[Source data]
•••••

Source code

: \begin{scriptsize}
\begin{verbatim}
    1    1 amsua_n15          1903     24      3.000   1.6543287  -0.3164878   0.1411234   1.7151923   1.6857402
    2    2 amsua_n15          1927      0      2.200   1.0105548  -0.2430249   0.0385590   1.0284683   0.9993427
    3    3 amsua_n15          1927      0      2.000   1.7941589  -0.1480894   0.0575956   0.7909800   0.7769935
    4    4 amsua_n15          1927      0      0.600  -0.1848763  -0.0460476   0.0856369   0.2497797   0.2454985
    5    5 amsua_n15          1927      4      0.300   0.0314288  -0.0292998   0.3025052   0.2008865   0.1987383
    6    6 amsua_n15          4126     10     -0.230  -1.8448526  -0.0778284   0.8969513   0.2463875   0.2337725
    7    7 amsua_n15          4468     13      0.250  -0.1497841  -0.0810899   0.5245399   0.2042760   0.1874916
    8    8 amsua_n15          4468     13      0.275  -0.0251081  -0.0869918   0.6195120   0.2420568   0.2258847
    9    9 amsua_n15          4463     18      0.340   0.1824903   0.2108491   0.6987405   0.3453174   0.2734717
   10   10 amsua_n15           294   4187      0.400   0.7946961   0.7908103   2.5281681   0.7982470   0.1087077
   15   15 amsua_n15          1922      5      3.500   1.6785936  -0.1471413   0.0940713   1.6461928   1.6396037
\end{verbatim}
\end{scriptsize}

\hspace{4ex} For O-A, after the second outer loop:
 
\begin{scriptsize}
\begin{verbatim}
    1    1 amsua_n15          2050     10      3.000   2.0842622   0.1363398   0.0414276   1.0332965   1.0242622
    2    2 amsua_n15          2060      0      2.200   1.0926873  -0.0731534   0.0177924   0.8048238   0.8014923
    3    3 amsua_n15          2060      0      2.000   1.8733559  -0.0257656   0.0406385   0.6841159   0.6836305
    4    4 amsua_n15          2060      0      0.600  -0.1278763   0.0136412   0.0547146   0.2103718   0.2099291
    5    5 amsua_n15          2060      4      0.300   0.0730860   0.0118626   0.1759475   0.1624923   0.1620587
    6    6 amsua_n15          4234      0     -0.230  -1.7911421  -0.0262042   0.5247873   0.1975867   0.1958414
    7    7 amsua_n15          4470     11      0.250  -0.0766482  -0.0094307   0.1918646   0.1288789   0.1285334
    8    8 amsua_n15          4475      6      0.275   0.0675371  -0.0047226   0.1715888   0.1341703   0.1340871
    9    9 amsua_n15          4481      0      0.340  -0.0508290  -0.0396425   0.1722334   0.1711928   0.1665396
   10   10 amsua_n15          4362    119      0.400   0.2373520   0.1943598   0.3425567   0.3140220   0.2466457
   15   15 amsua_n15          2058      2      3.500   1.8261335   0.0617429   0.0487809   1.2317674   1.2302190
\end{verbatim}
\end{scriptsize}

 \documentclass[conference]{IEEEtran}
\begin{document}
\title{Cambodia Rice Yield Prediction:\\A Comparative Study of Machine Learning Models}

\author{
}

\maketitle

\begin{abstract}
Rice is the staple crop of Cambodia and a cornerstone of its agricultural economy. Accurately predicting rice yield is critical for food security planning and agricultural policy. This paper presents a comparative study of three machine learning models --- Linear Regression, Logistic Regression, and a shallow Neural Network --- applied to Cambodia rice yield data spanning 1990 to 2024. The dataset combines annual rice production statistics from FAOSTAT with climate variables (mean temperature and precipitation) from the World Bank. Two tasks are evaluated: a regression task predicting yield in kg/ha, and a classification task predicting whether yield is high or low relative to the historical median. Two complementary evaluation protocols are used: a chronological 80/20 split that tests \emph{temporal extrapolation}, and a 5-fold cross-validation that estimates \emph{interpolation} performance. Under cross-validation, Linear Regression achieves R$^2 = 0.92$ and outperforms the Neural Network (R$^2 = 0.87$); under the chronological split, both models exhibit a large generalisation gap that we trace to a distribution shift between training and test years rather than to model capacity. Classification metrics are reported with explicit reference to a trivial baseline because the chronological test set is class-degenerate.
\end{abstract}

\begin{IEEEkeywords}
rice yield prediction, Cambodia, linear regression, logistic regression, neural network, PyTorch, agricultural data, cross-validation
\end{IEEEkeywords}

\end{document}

•••••

— AIM OF THE EXERCISE —
Copy out the entries. Leave every line exactly as it is.

— OUTPUT OF THE EXERCISE —
Source code

: \begin{scriptsize}
\begin{verbatim}
    1    1 amsua_n15          1903     24      3.000   1.6543287  -0.3164878   0.1411234   1.7151923   1.6857402
    2    2 amsua_n15          1927      0      2.200   1.0105548  -0.2430249   0.0385590   1.0284683   0.9993427
    3    3 amsua_n15          1927      0      2.000   1.7941589  -0.1480894   0.0575956   0.7909800   0.7769935
    4    4 amsua_n15          1927      0      0.600  -0.1848763  -0.0460476   0.0856369   0.2497797   0.2454985
    5    5 amsua_n15          1927      4      0.300   0.0314288  -0.0292998   0.3025052   0.2008865   0.1987383
    6    6 amsua_n15          4126     10     -0.230  -1.8448526  -0.0778284   0.8969513   0.2463875   0.2337725
    7    7 amsua_n15          4468     13      0.250  -0.1497841  -0.0810899   0.5245399   0.2042760   0.1874916
    8    8 amsua_n15          4468     13      0.275  -0.0251081  -0.0869918   0.6195120   0.2420568   0.2258847
    9    9 amsua_n15          4463     18      0.340   0.1824903   0.2108491   0.6987405   0.3453174   0.2734717
   10   10 amsua_n15           294   4187      0.400   0.7946961   0.7908103   2.5281681   0.7982470   0.1087077
   15   15 amsua_n15          1922      5      3.500   1.6785936  -0.1471413   0.0940713   1.6461928   1.6396037
\end{verbatim}
\end{scriptsize}

\hspace{4ex} For O-A, after the second outer loop:
 
\begin{scriptsize}
\begin{verbatim}
    1    1 amsua_n15          2050     10      3.000   2.0842622   0.1363398   0.0414276   1.0332965   1.0242622
    2    2 amsua_n15          2060      0      2.200   1.0926873  -0.0731534   0.0177924   0.8048238   0.8014923
    3    3 amsua_n15          2060      0      2.000   1.8733559  -0.0257656   0.0406385   0.6841159   0.6836305
    4    4 amsua_n15          2060      0      0.600  -0.1278763   0.0136412   0.0547146   0.2103718   0.2099291
    5    5 amsua_n15          2060      4      0.300   0.0730860   0.0118626   0.1759475   0.1624923   0.1620587
    6    6 amsua_n15          4234      0     -0.230  -1.7911421  -0.0262042   0.5247873   0.1975867   0.1958414
    7    7 amsua_n15          4470     11      0.250  -0.0766482  -0.0094307   0.1918646   0.1288789   0.1285334
    8    8 amsua_n15          4475      6      0.275   0.0675371  -0.0047226   0.1715888   0.1341703   0.1340871
    9    9 amsua_n15          4481      0      0.340  -0.0508290  -0.0396425   0.1722334   0.1711928   0.1665396
   10   10 amsua_n15          4362    119      0.400   0.2373520   0.1943598   0.3425567   0.3140220   0.2466457
   15   15 amsua_n15          2058      2      3.500   1.8261335   0.0617429   0.0487809   1.2317674   1.2302190
\end{verbatim}
\end{scriptsize}

 \documentclass[conference]{IEEEtran}
\begin{document}
\title{Cambodia Rice Yield Prediction:\\A Comparative Study of Machine Learning Models}

\author{
}

\maketitle

\begin{abstract}
Rice is the staple crop of Cambodia and a cornerstone of its agricultural economy. Accurately predicting rice yield is critical for food security planning and agricultural policy. This paper presents a comparative study of three machine learning models --- Linear Regression, Logistic Regression, and a shallow Neural Network --- applied to Cambodia rice yield data spanning 1990 to 2024. The dataset combines annual rice production statistics from FAOSTAT with climate variables (mean temperature and precipitation) from the World Bank. Two tasks are evaluated: a regression task predicting yield in kg/ha, and a classification task predicting whether yield is high or low relative to the historical median. Two complementary evaluation protocols are used: a chronological 80/20 split that tests \emph{temporal extrapolation}, and a 5-fold cross-validation that estimates \emph{interpolation} performance. Under cross-validation, Linear Regression achieves R$^2 = 0.92$ and outperforms the Neural Network (R$^2 = 0.87$); under the chronological split, both models exhibit a large generalisation gap that we trace to a distribution shift between training and test years rather than to model capacity. Classification metrics are reported with explicit reference to a trivial baseline because the chronological test set is class-degenerate.
\end{abstract}

\begin{IEEEkeywords}
rice yield prediction, Cambodia, linear regression, logistic regression, neural network, PyTorch, agricultural data, cross-validation
\end{IEEEkeywords}

\end{document}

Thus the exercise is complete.